▶ **THE TASK**
Reproduce every record below exactly, with the pictures left out.

=== GIVEN DATA ===

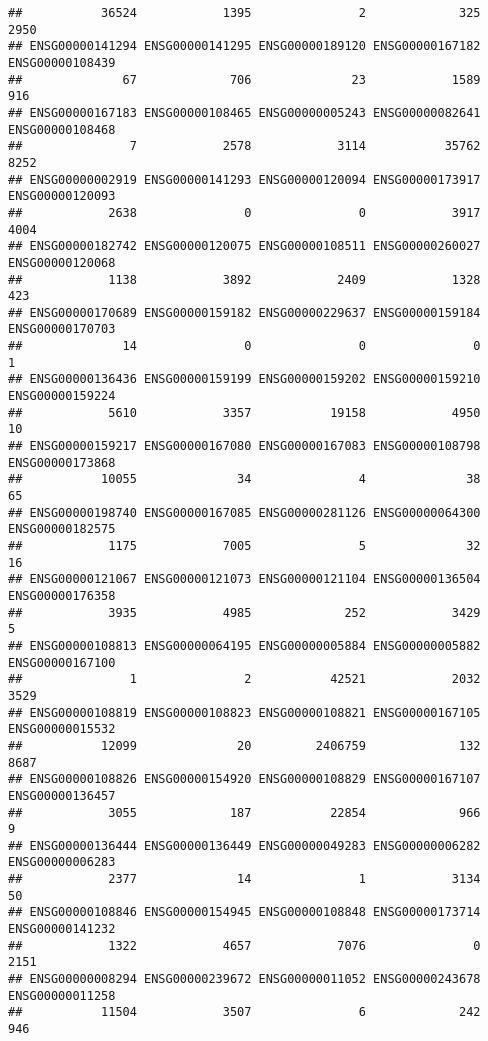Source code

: \documentclass[
]{article}
\begin{document}
\begin{verbatim}
##           36524            1395               2             325            2950 
## ENSG00000141294 ENSG00000141295 ENSG00000189120 ENSG00000167182 ENSG00000108439 
##              67             706              23            1589             916 
## ENSG00000167183 ENSG00000108465 ENSG00000005243 ENSG00000082641 ENSG00000108468 
##               7            2578            3114           35762            8252 
## ENSG00000002919 ENSG00000141293 ENSG00000120094 ENSG00000173917 ENSG00000120093 
##            2638               0               0            3917            4004 
## ENSG00000182742 ENSG00000120075 ENSG00000108511 ENSG00000260027 ENSG00000120068 
##            1138            3892            2409            1328             423 
## ENSG00000170689 ENSG00000159182 ENSG00000229637 ENSG00000159184 ENSG00000170703 
##              14               0               0               0               1 
## ENSG00000136436 ENSG00000159199 ENSG00000159202 ENSG00000159210 ENSG00000159224 
##            5610            3357           19158            4950              10 
## ENSG00000159217 ENSG00000167080 ENSG00000167083 ENSG00000108798 ENSG00000173868 
##           10055              34               4              38              65 
## ENSG00000198740 ENSG00000167085 ENSG00000281126 ENSG00000064300 ENSG00000182575 
##            1175            7005               5              32              16 
## ENSG00000121067 ENSG00000121073 ENSG00000121104 ENSG00000136504 ENSG00000176358 
##            3935            4985             252            3429               5 
## ENSG00000108813 ENSG00000064195 ENSG00000005884 ENSG00000005882 ENSG00000167100 
##               1               2           42521            2032            3529 
## ENSG00000108819 ENSG00000108823 ENSG00000108821 ENSG00000167105 ENSG00000015532 
##           12099              20         2406759             132            8687 
## ENSG00000108826 ENSG00000154920 ENSG00000108829 ENSG00000167107 ENSG00000136457 
##            3055             187           22854             966               9 
## ENSG00000136444 ENSG00000136449 ENSG00000049283 ENSG00000006282 ENSG00000006283 
##            2377              14               1            3134              50 
## ENSG00000108846 ENSG00000154945 ENSG00000108848 ENSG00000173714 ENSG00000141232 
##            1322            4657            7076               0            2151 
## ENSG00000008294 ENSG00000239672 ENSG00000011052 ENSG00000243678 ENSG00000011258 
##           11504            3507               6             242             946 

\end{verbatim}
\end{document}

===

▶ **OUTPUT BELOW**
Source code

: \documentclass[
]{article}
\begin{document}
\begin{verbatim}
##           36524            1395               2             325            2950 
## ENSG00000141294 ENSG00000141295 ENSG00000189120 ENSG00000167182 ENSG00000108439 
##              67             706              23            1589             916 
## ENSG00000167183 ENSG00000108465 ENSG00000005243 ENSG00000082641 ENSG00000108468 
##               7            2578            3114           35762            8252 
## ENSG00000002919 ENSG00000141293 ENSG00000120094 ENSG00000173917 ENSG00000120093 
##            2638               0               0            3917            4004 
## ENSG00000182742 ENSG00000120075 ENSG00000108511 ENSG00000260027 ENSG00000120068 
##            1138            3892            2409            1328             423 
## ENSG00000170689 ENSG00000159182 ENSG00000229637 ENSG00000159184 ENSG00000170703 
##              14               0               0               0               1 
## ENSG00000136436 ENSG00000159199 ENSG00000159202 ENSG00000159210 ENSG00000159224 
##            5610            3357           19158            4950              10 
## ENSG00000159217 ENSG00000167080 ENSG00000167083 ENSG00000108798 ENSG00000173868 
##           10055              34               4              38              65 
## ENSG00000198740 ENSG00000167085 ENSG00000281126 ENSG00000064300 ENSG00000182575 
##            1175            7005               5              32              16 
## ENSG00000121067 ENSG00000121073 ENSG00000121104 ENSG00000136504 ENSG00000176358 
##            3935            4985             252            3429               5 
## ENSG00000108813 ENSG00000064195 ENSG00000005884 ENSG00000005882 ENSG00000167100 
##               1               2           42521            2032            3529 
## ENSG00000108819 ENSG00000108823 ENSG00000108821 ENSG00000167105 ENSG00000015532 
##           12099              20         2406759             132            8687 
## ENSG00000108826 ENSG00000154920 ENSG00000108829 ENSG00000167107 ENSG00000136457 
##            3055             187           22854             966               9 
## ENSG00000136444 ENSG00000136449 ENSG00000049283 ENSG00000006282 ENSG00000006283 
##            2377              14               1            3134              50 
## ENSG00000108846 ENSG00000154945 ENSG00000108848 ENSG00000173714 ENSG00000141232 
##            1322            4657            7076               0            2151 
## ENSG00000008294 ENSG00000239672 ENSG00000011052 ENSG00000243678 ENSG00000011258 
##           11504            3507               6             242             946 

\end{verbatim}
\end{document}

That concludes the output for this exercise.